The range starts at the line containing "The model set" and ends at the last line of the records below. Reproduce those lines exactly.

---------- Records for processing ----------

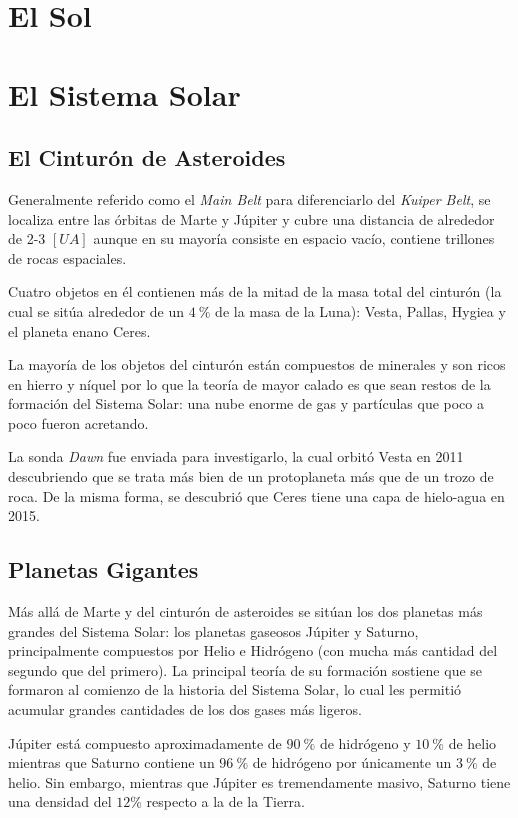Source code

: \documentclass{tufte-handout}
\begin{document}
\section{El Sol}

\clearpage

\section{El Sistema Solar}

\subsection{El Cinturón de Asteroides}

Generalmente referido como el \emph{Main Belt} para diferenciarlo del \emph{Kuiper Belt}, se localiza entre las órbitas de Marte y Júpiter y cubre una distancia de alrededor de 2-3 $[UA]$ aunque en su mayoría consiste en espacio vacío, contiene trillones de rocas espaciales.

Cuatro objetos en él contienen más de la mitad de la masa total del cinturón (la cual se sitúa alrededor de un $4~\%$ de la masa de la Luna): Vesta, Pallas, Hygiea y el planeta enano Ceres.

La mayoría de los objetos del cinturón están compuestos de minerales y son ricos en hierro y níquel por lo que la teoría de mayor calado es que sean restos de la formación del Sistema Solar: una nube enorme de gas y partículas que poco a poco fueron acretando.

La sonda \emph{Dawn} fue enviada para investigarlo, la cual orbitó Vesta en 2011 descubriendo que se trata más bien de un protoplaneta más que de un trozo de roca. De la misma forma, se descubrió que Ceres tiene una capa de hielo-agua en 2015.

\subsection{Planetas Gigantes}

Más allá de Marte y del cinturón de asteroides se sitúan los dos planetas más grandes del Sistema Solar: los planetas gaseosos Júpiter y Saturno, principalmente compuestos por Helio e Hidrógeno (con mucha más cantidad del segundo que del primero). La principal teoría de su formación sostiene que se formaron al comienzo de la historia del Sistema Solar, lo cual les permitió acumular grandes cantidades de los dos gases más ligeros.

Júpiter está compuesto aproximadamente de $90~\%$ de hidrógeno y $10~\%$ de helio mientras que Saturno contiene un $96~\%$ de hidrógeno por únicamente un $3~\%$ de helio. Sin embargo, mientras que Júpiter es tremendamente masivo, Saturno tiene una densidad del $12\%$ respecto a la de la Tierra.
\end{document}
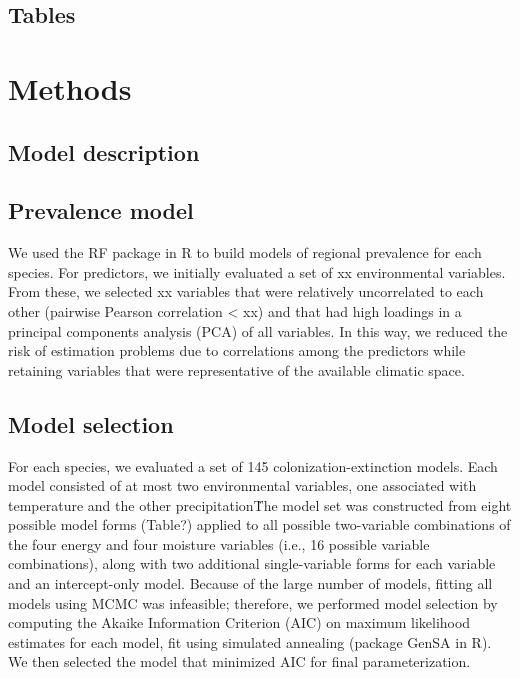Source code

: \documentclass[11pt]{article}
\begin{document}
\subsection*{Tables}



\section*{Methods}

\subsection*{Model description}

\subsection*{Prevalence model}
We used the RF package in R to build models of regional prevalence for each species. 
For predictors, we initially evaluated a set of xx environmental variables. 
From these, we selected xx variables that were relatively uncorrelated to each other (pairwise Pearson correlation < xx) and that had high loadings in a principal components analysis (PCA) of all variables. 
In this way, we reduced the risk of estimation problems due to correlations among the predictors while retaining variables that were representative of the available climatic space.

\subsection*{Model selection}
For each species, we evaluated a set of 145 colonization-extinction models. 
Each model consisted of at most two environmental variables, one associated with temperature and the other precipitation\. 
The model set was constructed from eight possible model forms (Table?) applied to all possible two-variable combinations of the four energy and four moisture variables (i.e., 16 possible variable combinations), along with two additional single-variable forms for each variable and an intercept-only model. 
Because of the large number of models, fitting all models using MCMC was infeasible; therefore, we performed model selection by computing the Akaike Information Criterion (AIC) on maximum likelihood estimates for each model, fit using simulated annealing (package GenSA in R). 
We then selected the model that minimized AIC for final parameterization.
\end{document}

----------

Output for this task:
The model set was constructed from eight possible model forms (Table?) applied to all possible two-variable combinations of the four energy and four moisture variables (i.e., 16 possible variable combinations), along with two additional single-variable forms for each variable and an intercept-only model. 
Because of the large number of models, fitting all models using MCMC was infeasible; therefore, we performed model selection by computing the Akaike Information Criterion (AIC) on maximum likelihood estimates for each model, fit using simulated annealing (package GenSA in R). 
We then selected the model that minimized AIC for final parameterization.
\end{document}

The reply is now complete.